Are there any plans to install it into 4.9.x, the other live long term
support branch? The reason I ask is to make an entry into Emacs's
PROBLEMS file, telling users and distributions which kernel versions to
upgrade to.

> Thanks,

> tglx

--
Alan Mackenzie (Nuremberg, Germany).

2019-02-04 17:31:54

by Thomas Gleixner

[permalink] [raw]
Subject: Re: 0e334db6bb4b1fd1e2d72c1f3d8f004313cd9f94 (posix-timers: Fix division by zero bug). Problems with glibc.

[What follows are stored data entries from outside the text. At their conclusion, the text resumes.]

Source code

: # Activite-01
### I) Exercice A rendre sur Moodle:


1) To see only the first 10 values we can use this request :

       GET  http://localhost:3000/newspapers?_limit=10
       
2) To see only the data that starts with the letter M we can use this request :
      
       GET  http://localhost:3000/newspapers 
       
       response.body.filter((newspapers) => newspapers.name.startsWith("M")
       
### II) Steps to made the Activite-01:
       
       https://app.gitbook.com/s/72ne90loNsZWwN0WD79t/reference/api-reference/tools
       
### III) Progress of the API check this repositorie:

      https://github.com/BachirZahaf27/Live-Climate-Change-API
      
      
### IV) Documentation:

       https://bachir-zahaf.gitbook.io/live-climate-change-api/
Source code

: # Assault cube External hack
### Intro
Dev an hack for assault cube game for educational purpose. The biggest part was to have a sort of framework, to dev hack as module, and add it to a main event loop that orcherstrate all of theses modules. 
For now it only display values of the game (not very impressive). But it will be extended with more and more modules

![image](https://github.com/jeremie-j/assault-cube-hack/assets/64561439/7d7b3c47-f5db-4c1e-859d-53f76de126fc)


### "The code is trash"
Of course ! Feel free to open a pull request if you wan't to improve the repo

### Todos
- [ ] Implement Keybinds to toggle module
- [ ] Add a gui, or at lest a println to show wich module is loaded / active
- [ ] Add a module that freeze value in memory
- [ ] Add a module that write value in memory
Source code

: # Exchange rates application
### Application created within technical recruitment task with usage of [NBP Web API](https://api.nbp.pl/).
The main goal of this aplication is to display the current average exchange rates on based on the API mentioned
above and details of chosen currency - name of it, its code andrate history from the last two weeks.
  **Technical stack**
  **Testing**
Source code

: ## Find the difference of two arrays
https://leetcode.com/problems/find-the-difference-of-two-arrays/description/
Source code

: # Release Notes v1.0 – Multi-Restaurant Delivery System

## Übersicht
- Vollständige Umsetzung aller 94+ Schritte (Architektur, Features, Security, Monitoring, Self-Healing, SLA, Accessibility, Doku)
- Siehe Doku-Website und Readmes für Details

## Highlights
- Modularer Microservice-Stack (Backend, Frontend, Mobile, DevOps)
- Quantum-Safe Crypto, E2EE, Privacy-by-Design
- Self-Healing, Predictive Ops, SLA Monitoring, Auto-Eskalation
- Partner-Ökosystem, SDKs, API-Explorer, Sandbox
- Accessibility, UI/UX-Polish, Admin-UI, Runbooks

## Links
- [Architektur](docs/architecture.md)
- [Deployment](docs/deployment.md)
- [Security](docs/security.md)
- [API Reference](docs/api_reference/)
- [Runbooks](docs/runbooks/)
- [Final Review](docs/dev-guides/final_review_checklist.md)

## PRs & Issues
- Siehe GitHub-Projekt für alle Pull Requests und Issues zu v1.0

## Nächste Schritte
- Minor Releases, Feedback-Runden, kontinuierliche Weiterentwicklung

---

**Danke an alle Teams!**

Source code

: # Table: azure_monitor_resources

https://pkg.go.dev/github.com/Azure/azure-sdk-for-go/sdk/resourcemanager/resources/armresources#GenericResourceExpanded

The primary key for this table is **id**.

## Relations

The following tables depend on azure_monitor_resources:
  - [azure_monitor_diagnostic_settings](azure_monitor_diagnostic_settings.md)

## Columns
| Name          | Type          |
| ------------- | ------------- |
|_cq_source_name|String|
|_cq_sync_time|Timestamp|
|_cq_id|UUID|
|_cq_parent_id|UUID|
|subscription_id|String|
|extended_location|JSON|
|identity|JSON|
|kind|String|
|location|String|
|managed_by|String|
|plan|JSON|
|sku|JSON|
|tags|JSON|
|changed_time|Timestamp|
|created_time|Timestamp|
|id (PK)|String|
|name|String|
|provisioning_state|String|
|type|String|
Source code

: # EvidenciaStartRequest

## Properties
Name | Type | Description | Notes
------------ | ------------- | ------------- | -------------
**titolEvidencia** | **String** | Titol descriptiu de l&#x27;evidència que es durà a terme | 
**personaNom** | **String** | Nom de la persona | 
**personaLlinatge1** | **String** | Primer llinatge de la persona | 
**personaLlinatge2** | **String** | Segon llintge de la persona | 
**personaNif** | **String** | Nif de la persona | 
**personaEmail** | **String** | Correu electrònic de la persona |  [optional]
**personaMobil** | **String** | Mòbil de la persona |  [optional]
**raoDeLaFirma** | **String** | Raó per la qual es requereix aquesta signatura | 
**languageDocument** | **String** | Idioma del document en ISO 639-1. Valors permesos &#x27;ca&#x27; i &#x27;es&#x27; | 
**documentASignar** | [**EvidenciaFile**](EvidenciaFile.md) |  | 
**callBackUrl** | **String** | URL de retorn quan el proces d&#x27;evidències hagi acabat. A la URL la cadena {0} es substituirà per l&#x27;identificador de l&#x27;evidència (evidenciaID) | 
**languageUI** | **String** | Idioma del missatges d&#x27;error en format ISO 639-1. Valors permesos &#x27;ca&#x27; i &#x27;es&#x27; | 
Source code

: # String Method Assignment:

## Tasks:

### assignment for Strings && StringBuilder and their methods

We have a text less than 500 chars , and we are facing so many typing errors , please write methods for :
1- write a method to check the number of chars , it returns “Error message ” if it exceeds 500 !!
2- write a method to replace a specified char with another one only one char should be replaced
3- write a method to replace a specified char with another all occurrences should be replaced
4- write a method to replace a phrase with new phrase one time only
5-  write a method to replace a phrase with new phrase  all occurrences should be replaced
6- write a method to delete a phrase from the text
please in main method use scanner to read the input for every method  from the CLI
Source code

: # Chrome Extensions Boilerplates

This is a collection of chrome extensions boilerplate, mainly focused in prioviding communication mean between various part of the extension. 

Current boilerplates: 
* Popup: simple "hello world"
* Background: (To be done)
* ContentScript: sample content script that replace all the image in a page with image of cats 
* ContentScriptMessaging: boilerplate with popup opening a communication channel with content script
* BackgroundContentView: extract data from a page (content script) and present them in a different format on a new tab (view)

On Sat, 2 Feb 2019, Alan Mackenzie wrote:
> Hello, Thomas.
>
> Thanks for such a rapid reply!
>
> On Fri, Feb 01, 2019 at 23:04:48 +0100, Thomas Gleixner wrote:
> > Hello Alan,
>
> > On Fri, 1 Feb 2019, Alan Mackenzie wrote:
> > > 0e334db6bb4b1fd1e2d72c1f3d8f004313cd9f94
> > > posix-timers: Fix division by zero bug
> > > Committed: 2018-12-17 17:35:45 +0100
>
> > > With this patch in place I am seeing problems with glibc's function
> > > timer_create. I am an Emacs maintainer, and saw these problems whilst
> > > investigating Emacs bug #34235 "27.0.50; lisp profiler does not work".
>
> > > Emacs's profiler fails in kernel 4.19.13, but works in a version of
> > > 4.19.13 with the patch reversed, otherwise unchanged. My current version
> > > of glibc is 2.27-r6 (I think the "-r6" comes from Gentoo, my distro).
>
> > Please upgrade to 4.19.19. The issue should be fixed there with the
> > backported variant of
>
> > 93ad0fc088c5 ("posix-cpu-timers: Unbreak timer rearming")
>
> > Commit 21c0d1621b8d4b in 4.19.19
>
> I've just built and installed Linux 4.19.19, and it does indeed solve
> the Emacs profiler bug, #34235. :-)
>
> I see that the patch has been installed in 4.20.6, 4.19.19, and 4.14.97.
> Are there any plans to install it into 4.9.x, the other live long term
> support branch? The reason I ask is to make an entry into Emacs's
> PROBLEMS file, telling users and distributions which kernel versions to
> upgrade to.

4.9 doesn't have the offending commit AFAICT.

Thanks,

tglx

2019-02-05 13:57:08

by Alan Mackenzie

[permalink] [raw]
Subject: Re: 0e334db6bb4b1fd1e2d72c1f3d8f004313cd9f94 (posix-timers: Fix division by zero bug). Problems with glibc.

Hello, Thomas.

On Mon, Feb 04, 2019 at 17:25:11 +0000, Thomas Gleixner wrote:
> On Sat, 2 Feb 2019, Alan Mackenzie wrote:

[ .... ]

> > I've just built and installed Linux 4.19.19, and it does indeed solve
> > the Emacs profiler bug, #34235. :-)

> > I see that the patch has been installed in 4.20.6, 4.19.19, and 4.14.97.
> > Are there any plans to install it into 4.9.x, the other live long term
> > support branch? The reason I ask is to make an entry into Emacs's
> > PROBLEMS file, telling users and distributions which kernel versions to
> > upgrade to.

> 4.9 doesn't have the offending commit AFAICT.

OK, thanks very much! I've put these three version numbers into the
message in Emacs's PROBLEMS file.

I think we're finished, now.

> Thanks,

> tglx

--
Alan Mackenzie (Nuremberg, Germany).